-- Opening Marker --
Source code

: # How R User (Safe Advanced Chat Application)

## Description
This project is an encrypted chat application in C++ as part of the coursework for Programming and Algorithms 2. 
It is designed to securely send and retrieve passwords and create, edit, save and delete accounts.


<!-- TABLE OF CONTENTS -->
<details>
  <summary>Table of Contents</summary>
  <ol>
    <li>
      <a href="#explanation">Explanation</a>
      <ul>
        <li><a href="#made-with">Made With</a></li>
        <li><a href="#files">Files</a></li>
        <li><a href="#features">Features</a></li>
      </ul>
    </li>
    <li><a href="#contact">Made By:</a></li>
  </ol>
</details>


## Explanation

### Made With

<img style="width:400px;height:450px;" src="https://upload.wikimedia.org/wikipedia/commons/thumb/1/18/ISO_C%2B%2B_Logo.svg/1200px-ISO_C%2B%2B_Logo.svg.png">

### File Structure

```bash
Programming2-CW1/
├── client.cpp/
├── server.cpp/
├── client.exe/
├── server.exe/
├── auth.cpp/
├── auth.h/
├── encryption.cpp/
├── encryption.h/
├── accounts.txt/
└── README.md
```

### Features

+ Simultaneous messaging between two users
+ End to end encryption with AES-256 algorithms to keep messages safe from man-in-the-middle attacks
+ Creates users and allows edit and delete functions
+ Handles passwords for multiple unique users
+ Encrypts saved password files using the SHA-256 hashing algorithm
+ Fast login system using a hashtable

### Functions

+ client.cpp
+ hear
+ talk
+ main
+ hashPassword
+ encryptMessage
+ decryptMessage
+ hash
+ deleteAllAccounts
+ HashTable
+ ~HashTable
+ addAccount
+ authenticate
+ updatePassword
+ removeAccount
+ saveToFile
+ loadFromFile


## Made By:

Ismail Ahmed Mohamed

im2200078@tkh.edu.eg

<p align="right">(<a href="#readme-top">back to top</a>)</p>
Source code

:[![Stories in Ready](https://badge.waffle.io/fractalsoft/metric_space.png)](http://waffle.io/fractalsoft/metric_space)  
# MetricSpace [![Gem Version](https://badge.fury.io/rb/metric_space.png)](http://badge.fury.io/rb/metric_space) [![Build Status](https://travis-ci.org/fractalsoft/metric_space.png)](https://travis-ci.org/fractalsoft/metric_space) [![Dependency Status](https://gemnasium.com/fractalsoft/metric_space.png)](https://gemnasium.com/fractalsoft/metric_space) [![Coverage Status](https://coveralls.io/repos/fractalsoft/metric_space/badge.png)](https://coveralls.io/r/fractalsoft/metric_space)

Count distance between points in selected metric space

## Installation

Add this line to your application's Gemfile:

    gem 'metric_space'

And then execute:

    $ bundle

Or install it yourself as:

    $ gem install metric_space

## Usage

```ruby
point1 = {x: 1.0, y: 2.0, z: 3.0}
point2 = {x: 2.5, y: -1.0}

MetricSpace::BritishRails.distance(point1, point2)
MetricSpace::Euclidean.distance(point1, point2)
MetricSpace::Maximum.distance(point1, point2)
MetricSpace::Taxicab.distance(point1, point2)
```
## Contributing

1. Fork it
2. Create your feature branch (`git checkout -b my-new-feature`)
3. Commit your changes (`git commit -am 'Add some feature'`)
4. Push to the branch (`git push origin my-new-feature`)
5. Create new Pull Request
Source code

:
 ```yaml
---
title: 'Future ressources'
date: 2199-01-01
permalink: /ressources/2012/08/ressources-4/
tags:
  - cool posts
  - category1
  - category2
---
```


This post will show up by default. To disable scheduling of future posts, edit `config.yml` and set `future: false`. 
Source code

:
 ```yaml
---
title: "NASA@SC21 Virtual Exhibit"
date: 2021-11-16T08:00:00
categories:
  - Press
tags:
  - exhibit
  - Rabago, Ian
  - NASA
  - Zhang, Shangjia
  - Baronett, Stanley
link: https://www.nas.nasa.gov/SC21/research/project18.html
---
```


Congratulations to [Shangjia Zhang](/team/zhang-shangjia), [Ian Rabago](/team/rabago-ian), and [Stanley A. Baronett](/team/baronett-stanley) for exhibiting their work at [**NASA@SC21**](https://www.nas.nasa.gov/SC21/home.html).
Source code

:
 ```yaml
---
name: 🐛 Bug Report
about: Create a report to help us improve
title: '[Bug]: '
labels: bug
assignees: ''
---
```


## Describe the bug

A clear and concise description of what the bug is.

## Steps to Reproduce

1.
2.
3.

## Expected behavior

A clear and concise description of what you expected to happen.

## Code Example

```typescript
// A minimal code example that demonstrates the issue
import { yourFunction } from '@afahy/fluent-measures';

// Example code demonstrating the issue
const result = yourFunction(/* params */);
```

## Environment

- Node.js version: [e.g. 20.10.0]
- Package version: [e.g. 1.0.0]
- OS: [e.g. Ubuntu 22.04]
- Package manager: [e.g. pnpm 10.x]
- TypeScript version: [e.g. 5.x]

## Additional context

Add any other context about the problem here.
-- Closing Marker --
> [What the exercise asks]: Starting at the line that contains "5. Create new Pull Request", transcribe every line through the last line of the entries above, exactly, and nothing else.

> [Solved problem]:
5. Create new Pull Request
Source code

:
 ```yaml
---
title: 'Future ressources'
date: 2199-01-01
permalink: /ressources/2012/08/ressources-4/
tags:
  - cool posts
  - category1
  - category2
---
```


This post will show up by default. To disable scheduling of future posts, edit `config.yml` and set `future: false`. 
Source code

:
 ```yaml
---
title: "NASA@SC21 Virtual Exhibit"
date: 2021-11-16T08:00:00
categories:
  - Press
tags:
  - exhibit
  - Rabago, Ian
  - NASA
  - Zhang, Shangjia
  - Baronett, Stanley
link: https://www.nas.nasa.gov/SC21/research/project18.html
---
```


Congratulations to [Shangjia Zhang](/team/zhang-shangjia), [Ian Rabago](/team/rabago-ian), and [Stanley A. Baronett](/team/baronett-stanley) for exhibiting their work at [**NASA@SC21**](https://www.nas.nasa.gov/SC21/home.html).
Source code

:
 ```yaml
---
name: 🐛 Bug Report
about: Create a report to help us improve
title: '[Bug]: '
labels: bug
assignees: ''
---
```


## Describe the bug

A clear and concise description of what the bug is.

## Steps to Reproduce

1.
2.
3.

## Expected behavior

A clear and concise description of what you expected to happen.

## Code Example

```typescript
// A minimal code example that demonstrates the issue
import { yourFunction } from '@afahy/fluent-measures';

// Example code demonstrating the issue
const result = yourFunction(/* params */);
```

## Environment

- Node.js version: [e.g. 20.10.0]
- Package version: [e.g. 1.0.0]
- OS: [e.g. Ubuntu 22.04]
- Package manager: [e.g. pnpm 10.x]
- TypeScript version: [e.g. 5.x]

## Additional context

Add any other context about the problem here.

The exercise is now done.